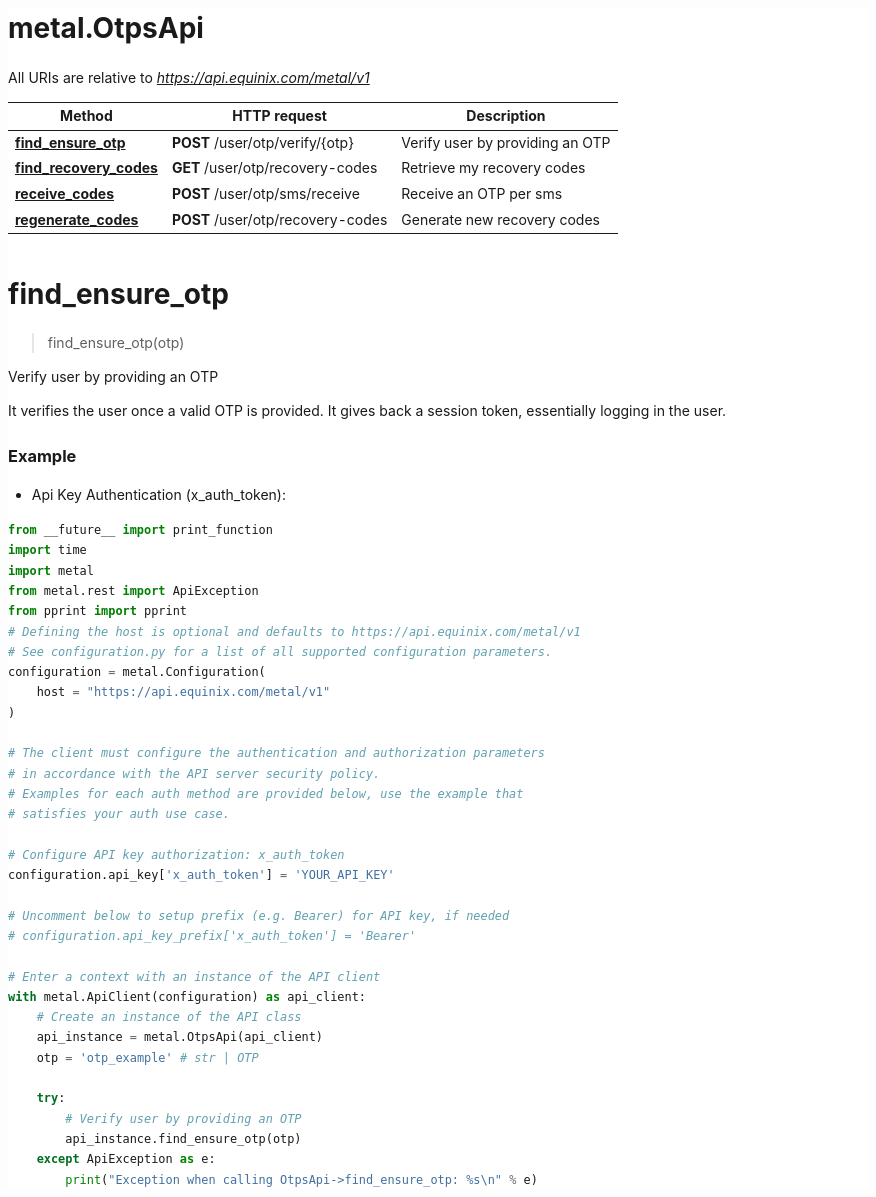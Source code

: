 # metal.OtpsApi

All URIs are relative to *https://api.equinix.com/metal/v1*

Method | HTTP request | Description
------------- | ------------- | -------------
[**find_ensure_otp**](OtpsApi.md#find_ensure_otp) | **POST** /user/otp/verify/{otp} | Verify user by providing an OTP
[**find_recovery_codes**](OtpsApi.md#find_recovery_codes) | **GET** /user/otp/recovery-codes | Retrieve my recovery codes
[**receive_codes**](OtpsApi.md#receive_codes) | **POST** /user/otp/sms/receive | Receive an OTP per sms
[**regenerate_codes**](OtpsApi.md#regenerate_codes) | **POST** /user/otp/recovery-codes | Generate new recovery codes


# **find_ensure_otp**
> find_ensure_otp(otp)

Verify user by providing an OTP

It verifies the user once a valid OTP is provided. It gives back a session token, essentially logging in the user.

### Example

* Api Key Authentication (x_auth_token):
```python
from __future__ import print_function
import time
import metal
from metal.rest import ApiException
from pprint import pprint
# Defining the host is optional and defaults to https://api.equinix.com/metal/v1
# See configuration.py for a list of all supported configuration parameters.
configuration = metal.Configuration(
    host = "https://api.equinix.com/metal/v1"
)

# The client must configure the authentication and authorization parameters
# in accordance with the API server security policy.
# Examples for each auth method are provided below, use the example that
# satisfies your auth use case.

# Configure API key authorization: x_auth_token
configuration.api_key['x_auth_token'] = 'YOUR_API_KEY'

# Uncomment below to setup prefix (e.g. Bearer) for API key, if needed
# configuration.api_key_prefix['x_auth_token'] = 'Bearer'

# Enter a context with an instance of the API client
with metal.ApiClient(configuration) as api_client:
    # Create an instance of the API class
    api_instance = metal.OtpsApi(api_client)
    otp = 'otp_example' # str | OTP

    try:
        # Verify user by providing an OTP
        api_instance.find_ensure_otp(otp)
    except ApiException as e:
        print("Exception when calling OtpsApi->find_ensure_otp: %s\n" % e)
```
________________
Exercise requirements.
What lines in the material include the string "from"? Pull each one out.

Solved problem.
from __future__ import print_function
from metal.rest import ApiException
from pprint import pprint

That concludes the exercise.